START Data supplied

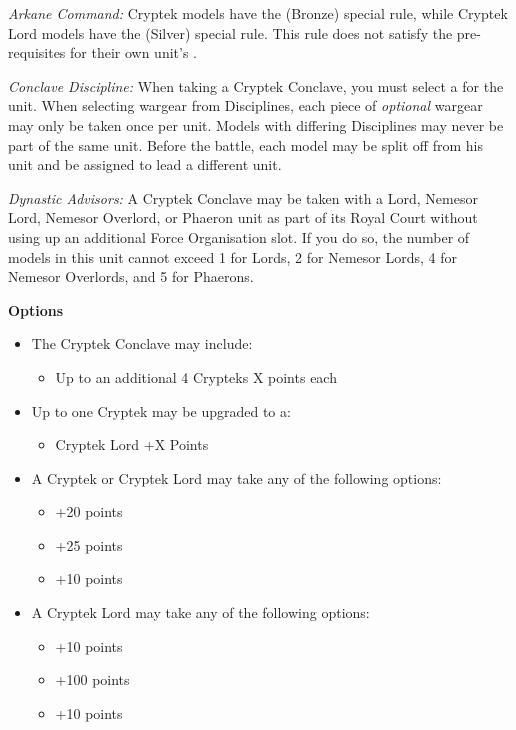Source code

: \begin{minipage}[t]{0.72\textwidth}
	\textit{Arkane Command:} Cryptek models have the  (Bronze) special rule, while Cryptek Lord models have the  (Silver) special rule. This rule does not satisfy the pre-requisites for their own unit's .
	
	\textit{Conclave Discipline:} When taking a Cryptek Conclave, you must select a  for the unit. When selecting wargear from Disciplines, each piece of \textit{optional} wargear may only be taken once per unit. Models with differing Disciplines may never be part of the same unit. Before the battle, each model may be split off from his unit and be assigned to lead a different unit.
	
	\textit{Dynastic Advisors:} A Cryptek Conclave may be taken with a Lord, Nemesor Lord, Nemesor Overlord, or Phaeron unit as part of its Royal Court without using up an additional Force Organisation slot. If you do so, the number of models in this unit cannot exceed 1 for Lords, 2 for Nemesor Lords, 4 for Nemesor Overlords, and 5 for Phaerons.
	
	\vspace*{2em}
	\textbf{Options}
	\begin{itemize}
		\item The Cryptek Conclave may include:
		\begin{itemize}
			\item Up to an additional 4 Crypteks \dotfill X points each
		\end{itemize}
		\item Up to one Cryptek may be upgraded to a:
		\begin{itemize}
			\item Cryptek Lord \dotfill +X Points
		\end{itemize}
		\item A Cryptek or Cryptek Lord may take any of the following options:
		\begin{itemize}
			\item {} \dotfill +20 points
			\item {} \dotfill +25 points
			\item {} \dotfill +10 points
		\end{itemize}
		\item A Cryptek Lord may take any of the following options:
		\begin{itemize}
			\item {} \dotfill +10 points
			\item {} \dotfill +100 points
			\item {} \dotfill +10 points
		\end{itemize}
	\end{itemize}
\end{minipage}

END Data supplied

* What to produce *
Scan the data above. Return every line with "additional" in it.

* Response to the exercise *
	\textit{Dynastic Advisors:} A Cryptek Conclave may be taken with a Lord, Nemesor Lord, Nemesor Overlord, or Phaeron unit as part of its Royal Court without using up an additional Force Organisation slot. If you do so, the number of models in this unit cannot exceed 1 for Lords, 2 for Nemesor Lords, 4 for Nemesor Overlords, and 5 for Phaerons.
			\item Up to an additional 4 Crypteks \dotfill X points each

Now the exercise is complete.